At the time, thanks to the surge in demand for electric vehicle batteries, the outlook for nickel prices was optimistic, and car executives were concerned about future nickel shortages. However, the nickel project of this London-listed company may never be completed. A previous assessment showed that the project costs skyrocketed, far exceeding expectations, and entered bankruptcy management. Lewnowski's company faced massive losses on its approximately $150 million investment.

This is a vivid case showing that high demand does not necessarily bring quality investments. When Horizonte Minerals revealed that its construction costs would nearly double the forecast, investors lost confidence. Meanwhile, China's investments in Indonesia boosted nickel ore production. Lewnowski said this put pressure on competitors.

Morowali Industrial Park, home to Indonesia's largest nickel processing park, located in the eastern part of Sulawesi Island. Bloomberg

The report noted that China dominates the metal processing sector, accounting for more than half of global copper, zinc, and aluminum processing volumes, and an even higher share in niche metals like cobalt, lithium, and rare earths. Meanwhile, European banks, traditionally funding mining projects, have gradually exited the industry, and public equity investors have developed an aversion to mining companies, highlighting the importance of private capital. This has prompted some governments seeking to counter China's dominance to reach out to Lewnowski.

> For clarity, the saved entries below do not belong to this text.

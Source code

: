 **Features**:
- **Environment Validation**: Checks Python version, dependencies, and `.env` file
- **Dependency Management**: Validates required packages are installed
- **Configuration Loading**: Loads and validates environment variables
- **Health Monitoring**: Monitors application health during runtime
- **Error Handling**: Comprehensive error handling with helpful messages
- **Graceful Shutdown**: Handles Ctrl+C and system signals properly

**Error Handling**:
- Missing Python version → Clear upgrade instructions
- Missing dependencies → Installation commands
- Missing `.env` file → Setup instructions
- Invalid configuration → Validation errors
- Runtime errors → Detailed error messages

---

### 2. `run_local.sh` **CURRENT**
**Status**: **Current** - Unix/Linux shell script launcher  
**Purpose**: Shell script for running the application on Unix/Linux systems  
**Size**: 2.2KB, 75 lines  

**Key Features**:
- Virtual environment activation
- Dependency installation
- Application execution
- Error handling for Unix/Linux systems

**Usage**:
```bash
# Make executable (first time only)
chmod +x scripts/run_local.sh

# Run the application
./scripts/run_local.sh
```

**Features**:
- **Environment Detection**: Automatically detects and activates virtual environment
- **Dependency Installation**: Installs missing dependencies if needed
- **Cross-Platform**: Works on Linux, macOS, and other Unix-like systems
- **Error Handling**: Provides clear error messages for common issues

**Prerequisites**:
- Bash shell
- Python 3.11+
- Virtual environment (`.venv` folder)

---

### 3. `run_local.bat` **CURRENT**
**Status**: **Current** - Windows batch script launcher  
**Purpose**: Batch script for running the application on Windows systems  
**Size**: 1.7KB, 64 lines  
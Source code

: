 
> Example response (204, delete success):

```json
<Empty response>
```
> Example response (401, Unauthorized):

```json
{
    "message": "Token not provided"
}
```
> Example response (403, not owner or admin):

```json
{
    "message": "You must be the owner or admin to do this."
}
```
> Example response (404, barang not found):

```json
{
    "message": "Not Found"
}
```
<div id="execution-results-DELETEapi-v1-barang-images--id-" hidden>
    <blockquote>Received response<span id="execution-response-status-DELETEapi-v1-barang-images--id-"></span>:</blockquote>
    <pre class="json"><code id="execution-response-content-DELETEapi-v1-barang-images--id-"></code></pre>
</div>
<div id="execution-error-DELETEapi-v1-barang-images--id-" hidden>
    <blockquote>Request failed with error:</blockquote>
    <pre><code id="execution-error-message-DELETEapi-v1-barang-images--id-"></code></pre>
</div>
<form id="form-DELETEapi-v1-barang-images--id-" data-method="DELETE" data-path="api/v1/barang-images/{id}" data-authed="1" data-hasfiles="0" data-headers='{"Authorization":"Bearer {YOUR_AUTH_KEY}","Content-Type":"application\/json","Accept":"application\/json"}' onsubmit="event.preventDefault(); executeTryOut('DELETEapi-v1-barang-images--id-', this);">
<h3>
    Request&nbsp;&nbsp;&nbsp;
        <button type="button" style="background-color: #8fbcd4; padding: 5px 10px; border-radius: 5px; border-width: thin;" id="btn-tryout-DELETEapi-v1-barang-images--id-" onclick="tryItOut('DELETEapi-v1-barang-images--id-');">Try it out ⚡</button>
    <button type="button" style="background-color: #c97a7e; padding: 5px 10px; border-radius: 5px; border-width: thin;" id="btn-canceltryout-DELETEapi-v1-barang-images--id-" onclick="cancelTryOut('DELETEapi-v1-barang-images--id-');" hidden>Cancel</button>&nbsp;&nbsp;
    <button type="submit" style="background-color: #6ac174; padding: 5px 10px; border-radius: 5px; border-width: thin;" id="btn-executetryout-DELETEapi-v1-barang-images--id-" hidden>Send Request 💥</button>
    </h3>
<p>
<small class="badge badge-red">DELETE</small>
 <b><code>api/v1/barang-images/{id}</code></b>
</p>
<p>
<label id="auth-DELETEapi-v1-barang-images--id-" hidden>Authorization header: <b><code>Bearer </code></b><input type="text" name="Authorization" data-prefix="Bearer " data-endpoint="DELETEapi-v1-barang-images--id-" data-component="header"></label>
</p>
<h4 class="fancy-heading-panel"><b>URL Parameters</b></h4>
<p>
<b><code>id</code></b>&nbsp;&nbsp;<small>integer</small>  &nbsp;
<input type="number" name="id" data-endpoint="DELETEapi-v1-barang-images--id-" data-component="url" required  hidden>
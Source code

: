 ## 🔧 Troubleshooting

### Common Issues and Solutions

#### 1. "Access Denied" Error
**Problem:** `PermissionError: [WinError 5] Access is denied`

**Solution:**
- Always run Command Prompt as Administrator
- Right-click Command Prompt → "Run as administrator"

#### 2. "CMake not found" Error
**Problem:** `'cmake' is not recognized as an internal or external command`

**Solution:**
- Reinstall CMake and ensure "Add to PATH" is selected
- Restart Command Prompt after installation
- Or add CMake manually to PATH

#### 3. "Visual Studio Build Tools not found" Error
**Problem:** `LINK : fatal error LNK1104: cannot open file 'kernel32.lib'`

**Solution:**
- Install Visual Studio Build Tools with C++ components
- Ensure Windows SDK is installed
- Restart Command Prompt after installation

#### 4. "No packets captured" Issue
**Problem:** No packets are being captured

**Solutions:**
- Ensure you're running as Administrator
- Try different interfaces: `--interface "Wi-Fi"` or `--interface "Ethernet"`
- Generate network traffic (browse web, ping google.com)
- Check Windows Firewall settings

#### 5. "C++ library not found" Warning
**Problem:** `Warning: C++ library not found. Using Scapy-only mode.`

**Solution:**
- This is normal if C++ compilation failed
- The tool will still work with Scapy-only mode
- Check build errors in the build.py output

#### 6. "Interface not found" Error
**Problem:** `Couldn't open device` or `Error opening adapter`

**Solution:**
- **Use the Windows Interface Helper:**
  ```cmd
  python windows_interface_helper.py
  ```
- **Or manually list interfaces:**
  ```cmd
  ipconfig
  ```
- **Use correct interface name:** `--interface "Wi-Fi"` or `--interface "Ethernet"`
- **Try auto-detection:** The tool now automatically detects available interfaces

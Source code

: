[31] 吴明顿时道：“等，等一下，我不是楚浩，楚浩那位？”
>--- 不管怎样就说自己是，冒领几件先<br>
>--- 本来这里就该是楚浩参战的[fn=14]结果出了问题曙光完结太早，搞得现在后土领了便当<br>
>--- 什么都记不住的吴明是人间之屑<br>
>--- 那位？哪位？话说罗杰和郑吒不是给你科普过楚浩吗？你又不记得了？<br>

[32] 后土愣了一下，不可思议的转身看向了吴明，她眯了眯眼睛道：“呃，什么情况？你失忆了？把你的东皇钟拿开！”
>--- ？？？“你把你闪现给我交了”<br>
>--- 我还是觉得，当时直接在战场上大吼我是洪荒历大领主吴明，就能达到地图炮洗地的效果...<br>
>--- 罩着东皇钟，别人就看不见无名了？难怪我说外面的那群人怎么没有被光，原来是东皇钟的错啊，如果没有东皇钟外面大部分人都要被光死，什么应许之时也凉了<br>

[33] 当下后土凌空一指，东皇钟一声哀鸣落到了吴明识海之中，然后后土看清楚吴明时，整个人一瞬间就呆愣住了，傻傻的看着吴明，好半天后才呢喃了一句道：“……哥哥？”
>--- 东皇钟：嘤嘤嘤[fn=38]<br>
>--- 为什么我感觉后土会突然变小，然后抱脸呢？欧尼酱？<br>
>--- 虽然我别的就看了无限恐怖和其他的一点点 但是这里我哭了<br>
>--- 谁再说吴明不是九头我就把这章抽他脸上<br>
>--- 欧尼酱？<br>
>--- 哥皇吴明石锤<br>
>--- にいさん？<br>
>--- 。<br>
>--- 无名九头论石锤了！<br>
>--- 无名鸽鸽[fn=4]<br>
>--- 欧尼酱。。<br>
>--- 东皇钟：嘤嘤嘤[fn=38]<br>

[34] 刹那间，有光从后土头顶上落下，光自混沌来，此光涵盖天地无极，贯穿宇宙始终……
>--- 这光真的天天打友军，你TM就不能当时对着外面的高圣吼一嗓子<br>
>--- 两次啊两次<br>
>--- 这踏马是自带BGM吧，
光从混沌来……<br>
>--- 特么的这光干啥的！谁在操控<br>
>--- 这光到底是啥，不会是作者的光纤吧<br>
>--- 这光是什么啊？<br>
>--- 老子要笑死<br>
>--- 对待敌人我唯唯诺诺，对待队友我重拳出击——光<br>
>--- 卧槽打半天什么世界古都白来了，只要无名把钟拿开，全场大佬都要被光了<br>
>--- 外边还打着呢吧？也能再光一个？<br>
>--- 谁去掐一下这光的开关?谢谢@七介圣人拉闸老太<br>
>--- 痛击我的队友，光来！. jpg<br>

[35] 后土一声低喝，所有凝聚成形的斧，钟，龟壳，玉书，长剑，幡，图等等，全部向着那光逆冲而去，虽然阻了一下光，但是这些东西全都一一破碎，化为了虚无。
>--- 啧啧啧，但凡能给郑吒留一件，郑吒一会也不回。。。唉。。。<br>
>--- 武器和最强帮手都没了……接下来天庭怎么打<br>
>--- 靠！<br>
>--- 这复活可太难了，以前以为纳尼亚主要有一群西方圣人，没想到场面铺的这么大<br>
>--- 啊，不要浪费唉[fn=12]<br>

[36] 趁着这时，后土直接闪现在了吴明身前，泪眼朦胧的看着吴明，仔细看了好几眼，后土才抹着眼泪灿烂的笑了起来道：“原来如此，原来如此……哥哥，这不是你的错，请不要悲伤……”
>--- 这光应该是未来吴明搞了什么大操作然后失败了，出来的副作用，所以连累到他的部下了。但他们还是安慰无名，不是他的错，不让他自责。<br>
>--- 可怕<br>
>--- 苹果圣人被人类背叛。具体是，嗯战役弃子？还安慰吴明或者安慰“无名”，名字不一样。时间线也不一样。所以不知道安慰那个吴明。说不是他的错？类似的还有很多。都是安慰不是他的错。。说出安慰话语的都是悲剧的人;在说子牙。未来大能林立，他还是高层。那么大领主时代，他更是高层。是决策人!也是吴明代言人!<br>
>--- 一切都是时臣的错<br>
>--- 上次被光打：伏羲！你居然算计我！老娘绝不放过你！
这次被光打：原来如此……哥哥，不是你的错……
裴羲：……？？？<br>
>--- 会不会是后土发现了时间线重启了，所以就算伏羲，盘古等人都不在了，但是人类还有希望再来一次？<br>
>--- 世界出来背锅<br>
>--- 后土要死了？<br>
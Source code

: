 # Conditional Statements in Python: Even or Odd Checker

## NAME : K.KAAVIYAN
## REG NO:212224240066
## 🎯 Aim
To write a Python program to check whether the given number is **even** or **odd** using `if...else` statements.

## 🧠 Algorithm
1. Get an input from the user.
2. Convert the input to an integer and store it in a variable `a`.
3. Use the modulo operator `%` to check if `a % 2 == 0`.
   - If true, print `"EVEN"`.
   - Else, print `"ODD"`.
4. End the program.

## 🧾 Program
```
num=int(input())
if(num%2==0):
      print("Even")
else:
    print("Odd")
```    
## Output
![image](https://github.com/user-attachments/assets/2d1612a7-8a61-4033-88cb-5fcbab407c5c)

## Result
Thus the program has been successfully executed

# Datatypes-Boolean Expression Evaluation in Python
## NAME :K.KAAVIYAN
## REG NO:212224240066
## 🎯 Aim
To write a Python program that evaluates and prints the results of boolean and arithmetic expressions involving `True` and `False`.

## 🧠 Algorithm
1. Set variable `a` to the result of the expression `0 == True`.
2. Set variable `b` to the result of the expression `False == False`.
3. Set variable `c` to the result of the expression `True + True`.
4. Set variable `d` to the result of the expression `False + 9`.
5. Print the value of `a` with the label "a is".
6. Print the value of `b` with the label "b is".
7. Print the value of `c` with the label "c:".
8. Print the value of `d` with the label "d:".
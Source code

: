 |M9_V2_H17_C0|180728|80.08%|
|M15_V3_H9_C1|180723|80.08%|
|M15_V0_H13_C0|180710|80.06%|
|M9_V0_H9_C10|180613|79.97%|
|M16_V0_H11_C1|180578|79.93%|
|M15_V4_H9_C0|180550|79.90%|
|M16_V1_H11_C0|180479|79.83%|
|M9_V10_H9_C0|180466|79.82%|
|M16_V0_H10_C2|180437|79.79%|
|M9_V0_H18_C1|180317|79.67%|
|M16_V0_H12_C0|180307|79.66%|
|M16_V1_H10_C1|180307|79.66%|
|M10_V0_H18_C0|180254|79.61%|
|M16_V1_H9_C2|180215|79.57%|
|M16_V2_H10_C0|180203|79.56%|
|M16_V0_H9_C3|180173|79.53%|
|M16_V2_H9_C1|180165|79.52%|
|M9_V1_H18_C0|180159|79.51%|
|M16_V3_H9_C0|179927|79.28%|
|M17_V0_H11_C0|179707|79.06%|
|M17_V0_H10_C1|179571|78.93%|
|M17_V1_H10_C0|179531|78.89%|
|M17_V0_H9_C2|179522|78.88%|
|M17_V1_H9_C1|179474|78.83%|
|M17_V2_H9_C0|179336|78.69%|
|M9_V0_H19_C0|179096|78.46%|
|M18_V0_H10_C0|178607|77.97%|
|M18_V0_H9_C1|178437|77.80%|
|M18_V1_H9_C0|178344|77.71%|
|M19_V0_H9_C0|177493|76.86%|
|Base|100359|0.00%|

"They ask basic questions like 'How serious is this problem?' and 'How can we catch up in areas where China has been entrenched for a decade?'" Lewnowski said.

Lewnowski, a former investment banker, left the legendary commodity hedge fund Red Kite in London over a decade ago to start his own business. His company, Orion Resource Partners, has now become the world's largest specialized investment institution in metals and mining, focusing on private equity and private credit. The company currently manages approximately $8 billion in funds. Earlier this year, the company announced a joint venture with ADQ, an Abu Dhabi sovereign wealth fund, to invest in mining companies. According to ADQ, they plan to invest $1.2 billion in the metals and mining sector over the next four years.

The report pointed out that in recent years, the idea of storing critical metals has gained increasing attention in some places. "This won't happen overnight, but it's something governments need to do," Lewnowski said.

Holtum claimed last week that Western countries face the risk of outsourcing their smelting industries to China.

He said during the announcement of the strategic review of Trafigura's underperforming Australian Nyrstar zinc and lead smelting assets: "In today's fragmented multipolar world, I believe that assets like Nyrstar, which lack competitiveness, should not be entirely in private hands. Critical infrastructure and smelting capabilities are issues of national security, so some form of government ownership or significant government support may be needed. Compared to Chinese smelters, it (Nyrstar and similar sites) has no international competitiveness."

Richard Holtum, Bloomberg

The report noted that Lewnowski believes the entire mining industry has disappointed investors.

However, he pointed out that according to the International Energy Agency's predictions, by 2040, the world will need to spend over $300 billion building copper mines to ensure enough metal supply to meet all the cables and wires required for the transition away from fossil fuels.

He said it remains unclear where this money will come from, and copper prices need to rise from the current $9,700 per ton to $13,000 to $14,000 per ton to incentivize sufficient investment. Bloomberg noted that investing in mining requires optimism along with a sense of dark humor. Just as Lewnowski predicted copper prices would break through unprecedented levels at $13,000 per ton, he then used Mike Tyson's famous quote to summarize his career: "Everyone has a plan until they get punched in the face."

In addition, Lewnowski also believes that tin, uranium, lithium, and cobalt will also face "challenges" in the future.

"You need this price to incentivize certain types of new production. But before the price is determined, you cannot base investments on assumptions," Lewnowski said.